The assistive technology and health care markets want lower prices, which Intel can deliver. Lower prices will expand the reach of aging in place technologies and readers for the dyslexic.
Written by Dana Blankenhorn, Inactive

Our Tom Foremski is shocked, shocked that Intel is launching a camera that reads.

What's going on, he asks? Intel is terrible at consumer products. (Picture from Intel.)

But the Intel Digital Health Group is as serious as a heart attack, and the Intel Reader is part of it. The device is actually a specialized computer, combining a camera, optical character recognition, and a voice chip.

I have a stake in this, because my daughter is dyslexic and my mother blind. I appreciate the hard work that went into this. The $1,500 price tag is off-putting, but Moore's Law tells me that in time it should come down.

And therein hangs our tale.

Intel produces what is now a commodity. It is the dominant supplier of chips but margins are thin. It needs higher margins to thrive.

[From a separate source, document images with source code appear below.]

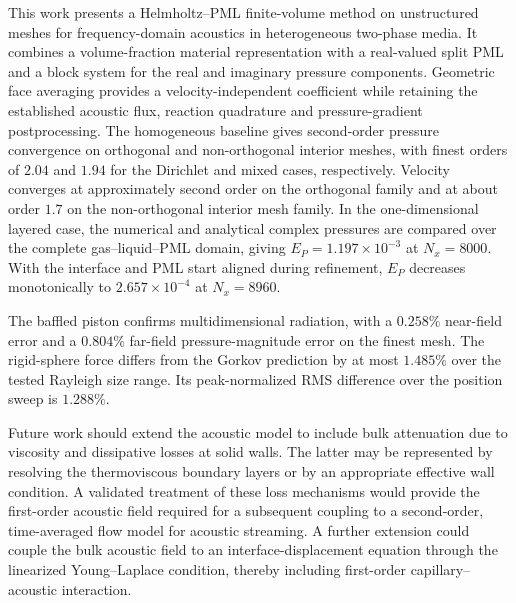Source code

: \documentclass[final,12pt,nopreprintline,longtitle]{elsarticle}
\begin{document}
This work presents a Helmholtz--PML finite-volume method on unstructured meshes
for frequency-domain acoustics in heterogeneous two-phase media.  It combines
a volume-fraction material representation with a real-valued split PML and a
block system for the real and imaginary pressure components.  Geometric face
averaging provides a velocity-independent coefficient while retaining the
established acoustic flux, reaction quadrature and pressure-gradient
postprocessing.  The
homogeneous baseline gives second-order pressure convergence on orthogonal and
non-orthogonal interior meshes, with finest orders of $2.04$ and $1.94$ for the
Dirichlet and mixed cases, respectively.  Velocity converges at approximately
second order on the orthogonal family and at about order $1.7$ on the
non-orthogonal interior mesh family.  In the one-dimensional layered case, the numerical
and analytical complex pressures are compared over the complete gas--liquid--PML
domain, giving $E_P=1.197\times10^{-3}$ at $N_x=8000$.  With the interface and
PML start aligned during refinement, $E_P$ decreases monotonically to
$2.657\times10^{-4}$ at $N_x=8960$.

The baffled piston confirms multidimensional radiation, with a $0.258\%$
near-field error and a $0.804\%$ far-field pressure-magnitude error on the
finest mesh.  The rigid-sphere
force differs from the Gorkov prediction by at most
$1.485\%$ over the tested Rayleigh size range.  Its peak-normalized RMS
difference over the position sweep is $1.288\%$.

Future work should extend the acoustic model to include bulk attenuation due
to viscosity and dissipative losses at solid walls.  The latter
may be represented by resolving the thermoviscous boundary layers or by an
appropriate effective wall condition.  A validated treatment of these loss
mechanisms would provide the first-order acoustic field required for a
subsequent coupling to a second-order, time-averaged flow model for acoustic
streaming.  A further extension could couple the bulk acoustic field to an
interface-displacement equation through the linearized Young--Laplace
condition, thereby including first-order capillary--acoustic interaction.
\end{document}
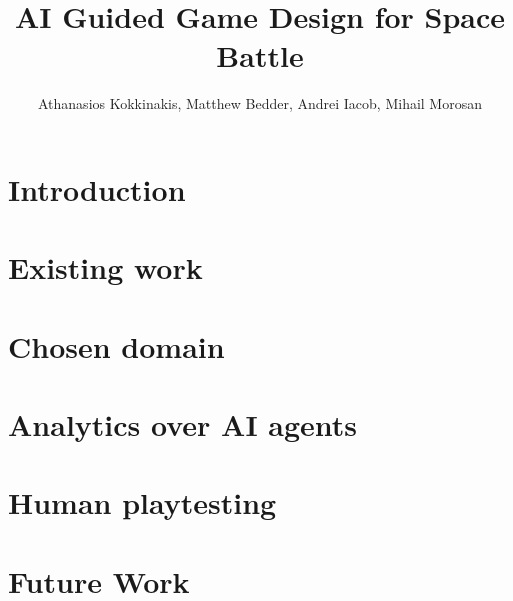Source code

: \documentclass[9pt]{IEEEtran}
\title{AI Guided Game Design for Space Battle}
\author{Athanasios Kokkinakis, Matthew Bedder, Andrei Iacob, Mihail Morosan}
\begin{document}
\maketitle
\section{Introduction}

\section{Existing work}

\section{Chosen domain}

\section{Analytics over AI agents}

\section{Human playtesting}

\section{Future Work}


\printbibliography[heading=bibnumbered]
\end{document}
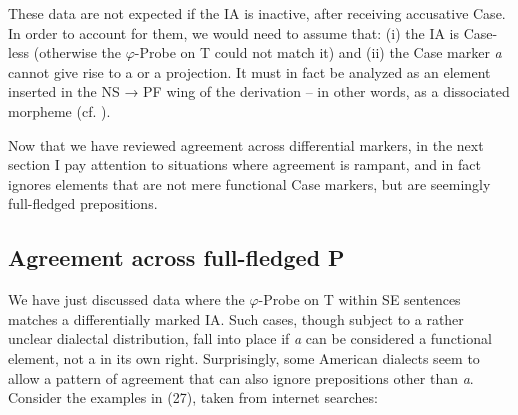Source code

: \documentclass[output=paper]{langsci/langscibook}
\begin{document}
These data are not expected if the IA is inactive, after receiving accusative Case. In order to account for them, we would need to assume that: (i) the IA is Case-less (otherwise the $\varphi $-Probe on T could not match it) and (ii) the Case marker \textit{a} cannot give rise to a \CATPP or a \CATKP projection. It must in fact be analyzed as an element inserted in the NS → PF wing of the derivation – in other words, as a dissociated morpheme (cf. \citealt{Halle1993}).

  Now that we have reviewed agreement across differential markers, in the next section I pay attention to situations where agreement is rampant, and in fact ignores elements that are not mere functional Case markers, but are seemingly full-fledged prepositions.

\subsection{Agreement across full-fledged P}%

We have just discussed data where the $\varphi $-Probe on T within SE sentences matches a differentially marked IA. Such cases, though subject to a rather unclear dialectal distribution, fall into place if  \textit{a} can be considered a functional element, not a  in its own right. Surprisingly, some American  dialects seem to allow a pattern of agreement that can also ignore prepositions other than \textit{a}. Consider the examples in (27), taken from internet searches:\largerpage[2]
\end{document}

Health care offers those higher margins. Health care and assistive technologies offer humongous margins because production runs are often small and sales channels thin. Venturebeat says the Intel Reader, for instance, will be going to CTL, Don Johnston, GTSI, Howard Technology Solutions and Human Ware.

None are exactly Best Buy. These are specialty resellers. Johnston, for instance, specializes in technology for dyslexic and autistic kids.

Still, these are growing markets. The Intel Health Guide, for instance, is aimed at the business of aging in place. There are 76 million of us baby boomers and we're not getting any younger -- ka-ching.

And let's look again at the Reader. Products for the blind, for the autistic, and for the dyslexic are traditionally seen as separate markets. Here we have one product that addresses all of them. That means more sales which can drive down costs. In this business that's an innovation.

So there is potential here for the perfect marketing storm. A company that can drive down costs enters a market with enormous margins. It can get fat on slimmer margins than those it finds in the market. As it drives down prices it expands the market -- I might get that Reader for my daughter when it comes in at $400 (and in time it will).

This can truly be a win-win-win. The assistive technology and health care markets want lower prices, which Intel can deliver. Lower prices will expand the reach of things like aging in place technologies and readers for the dyslexic. Intel can build a highly-profitable business that in time delivers top line growth as well as bottom line growth.

Sure, there are specialty channels to figure out. Sure there are new marketing skills here Intel has not yet mastered. But price can cover that up while those skills are learned. This is the lesson Japanese and Chinese producers have been teaching us for decades.

And if they want to offer a review unit, I've got some good testers coming in for Christmas.